Die Sorge vor Sabotageakten aus Russland wächst. Ein Nato-Land befürchtet, dass vor allem sein Energiesektor und Kriminelle in Putins Visier gerückt sind.

Oslo – Seit geraumer Zeit gibt es immer wieder Warnungen vor russischen Sabotageakten. Bei einem jüngsten Treffen haben europäische Sicherheitsdienste wichtige norwegische Vertreter aus dem Energiebereich über Entwicklungen russischer Bedrohungen informiert. „Wir sehen eine sich entwickelnde Geschichte, die nicht nur Deutschland oder die norwegischen Kollegen betrifft, sondern uns alle“, sagte Sinan Selen, der Vizepräsident des deutschen Bundesamtes für Verfassungsschutz, nach dem Treffen zu Reuters.

Sabotage aus Russland: Nato-Land und wichtiger Gaslieferant warnt vor Risiko

Im Falle von Norwegen handelt es sich noch um Mutmaßungen. Doch die Anzeichen verdichten sich, dass Russland Sabotageakte insbesondere auf Norwegens Energiesektor planen könnte. „Russland befindet sich in einer dauerhaften Konfrontation mit dem Westen, und es ist ein Regime, das bereit ist, mehr Risiken einzugehen“, sagte Vizeadmiral Nils Andreas Stensoenes, der Leiter des norwegischen Nachrichtendienstes, beim besagten Treffen mit den Vertretern aus dem norwegischen Energiebereich. „Auch wenn wir keine konkreten Hinweise auf Anschlagspläne in Norwegen gesehen haben, ist es ratsam, vorsichtig zu sein und die Sicherheitsvorkehrungen zu erhöhen“, fügte er hinzu.

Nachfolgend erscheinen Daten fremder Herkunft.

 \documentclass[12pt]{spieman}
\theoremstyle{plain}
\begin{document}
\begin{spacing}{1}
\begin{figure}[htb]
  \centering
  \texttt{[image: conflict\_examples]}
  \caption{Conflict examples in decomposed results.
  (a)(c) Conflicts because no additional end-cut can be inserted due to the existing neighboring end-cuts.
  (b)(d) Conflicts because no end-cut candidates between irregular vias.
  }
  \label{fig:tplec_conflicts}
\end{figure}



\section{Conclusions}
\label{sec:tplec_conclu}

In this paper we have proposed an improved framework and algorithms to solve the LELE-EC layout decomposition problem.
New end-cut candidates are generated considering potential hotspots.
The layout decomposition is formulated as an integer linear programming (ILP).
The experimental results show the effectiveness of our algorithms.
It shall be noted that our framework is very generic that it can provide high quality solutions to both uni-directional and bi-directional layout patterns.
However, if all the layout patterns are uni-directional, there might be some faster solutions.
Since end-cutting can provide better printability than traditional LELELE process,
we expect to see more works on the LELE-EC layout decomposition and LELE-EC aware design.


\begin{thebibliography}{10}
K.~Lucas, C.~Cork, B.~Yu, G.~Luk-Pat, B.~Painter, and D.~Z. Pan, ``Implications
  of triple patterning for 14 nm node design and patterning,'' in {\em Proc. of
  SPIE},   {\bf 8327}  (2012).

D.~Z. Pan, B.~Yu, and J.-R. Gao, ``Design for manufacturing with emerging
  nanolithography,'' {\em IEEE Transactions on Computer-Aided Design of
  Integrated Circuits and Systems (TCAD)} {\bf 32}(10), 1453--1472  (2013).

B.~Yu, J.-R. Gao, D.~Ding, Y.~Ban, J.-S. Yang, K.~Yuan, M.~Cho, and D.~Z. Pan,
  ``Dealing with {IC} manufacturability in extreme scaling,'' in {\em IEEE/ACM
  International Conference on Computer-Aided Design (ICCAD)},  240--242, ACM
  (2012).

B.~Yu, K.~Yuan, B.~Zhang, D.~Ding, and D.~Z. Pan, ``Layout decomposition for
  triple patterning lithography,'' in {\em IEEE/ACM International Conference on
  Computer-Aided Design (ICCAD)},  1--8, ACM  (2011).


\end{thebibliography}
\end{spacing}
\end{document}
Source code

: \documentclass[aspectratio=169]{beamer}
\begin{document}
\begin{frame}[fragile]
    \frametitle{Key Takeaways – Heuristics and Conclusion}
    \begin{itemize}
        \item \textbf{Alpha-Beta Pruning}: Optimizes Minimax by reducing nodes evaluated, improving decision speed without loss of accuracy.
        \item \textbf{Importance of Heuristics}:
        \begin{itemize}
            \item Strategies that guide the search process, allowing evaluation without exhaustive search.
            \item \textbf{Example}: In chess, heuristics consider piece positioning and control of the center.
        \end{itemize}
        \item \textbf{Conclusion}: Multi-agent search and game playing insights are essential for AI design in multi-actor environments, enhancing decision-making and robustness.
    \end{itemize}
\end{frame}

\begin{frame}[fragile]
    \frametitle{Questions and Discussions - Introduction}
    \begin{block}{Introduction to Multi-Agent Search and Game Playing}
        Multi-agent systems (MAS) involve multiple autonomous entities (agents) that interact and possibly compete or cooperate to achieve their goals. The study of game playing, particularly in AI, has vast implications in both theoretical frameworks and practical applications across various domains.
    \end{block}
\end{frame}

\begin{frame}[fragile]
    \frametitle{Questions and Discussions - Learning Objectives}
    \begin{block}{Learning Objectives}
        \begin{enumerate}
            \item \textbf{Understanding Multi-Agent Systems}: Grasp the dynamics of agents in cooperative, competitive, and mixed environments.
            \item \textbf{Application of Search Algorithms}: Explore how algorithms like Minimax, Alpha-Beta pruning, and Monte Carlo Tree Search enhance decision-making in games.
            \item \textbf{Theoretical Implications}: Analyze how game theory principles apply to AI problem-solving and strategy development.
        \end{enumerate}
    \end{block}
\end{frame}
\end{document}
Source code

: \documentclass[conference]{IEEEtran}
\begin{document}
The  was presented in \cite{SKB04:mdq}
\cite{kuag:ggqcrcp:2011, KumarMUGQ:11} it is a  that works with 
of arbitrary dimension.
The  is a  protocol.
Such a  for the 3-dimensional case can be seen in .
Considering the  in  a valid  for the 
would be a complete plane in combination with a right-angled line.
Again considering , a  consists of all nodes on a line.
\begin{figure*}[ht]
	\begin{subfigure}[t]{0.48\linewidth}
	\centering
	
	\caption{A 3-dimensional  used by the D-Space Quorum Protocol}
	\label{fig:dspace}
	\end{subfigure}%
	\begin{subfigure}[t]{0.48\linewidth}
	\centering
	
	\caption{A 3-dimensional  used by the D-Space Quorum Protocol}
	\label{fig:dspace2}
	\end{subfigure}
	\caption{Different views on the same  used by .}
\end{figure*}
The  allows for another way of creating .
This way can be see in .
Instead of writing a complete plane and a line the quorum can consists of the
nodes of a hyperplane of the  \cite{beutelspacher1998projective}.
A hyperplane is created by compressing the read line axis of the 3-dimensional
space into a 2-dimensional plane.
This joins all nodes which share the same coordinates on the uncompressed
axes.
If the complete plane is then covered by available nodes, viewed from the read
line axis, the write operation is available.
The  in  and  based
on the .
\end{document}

Besonders brisant ist diese Warnung vor dem Hintergrund, dass Norwegen zu einer der Hauptgaslieferanten Europas zählt. 2023 waren Norwegen und die Vereinigten Staaten die größten Gaslieferanten. Beinahe 30 Prozent der Gasimporte kamen aus Norwegen, gibt die EU an. „In Norwegen sind wir besonders wachsam, wenn es um den Energiesektor geht“, sagte Beate Gangaas, die Leiterin der norwegischen Spionageabwehr Gangås jüngst gegenüber der norwegischen Tageszeitung Dagbladet.

Auch Selen geht davon aus, dass Bedrohungen unter anderem von Russland ausgehen könnten. Es handele sich dabei nicht nur um Spionageoperationen, sondern auch um „das Risiko von Sabotage in einigen Bereichen“, so Selen gegenüber Reuters.

Norwegen warnt vor Sabotage aus Russland – Energiesektor und Kriminelle im Visier?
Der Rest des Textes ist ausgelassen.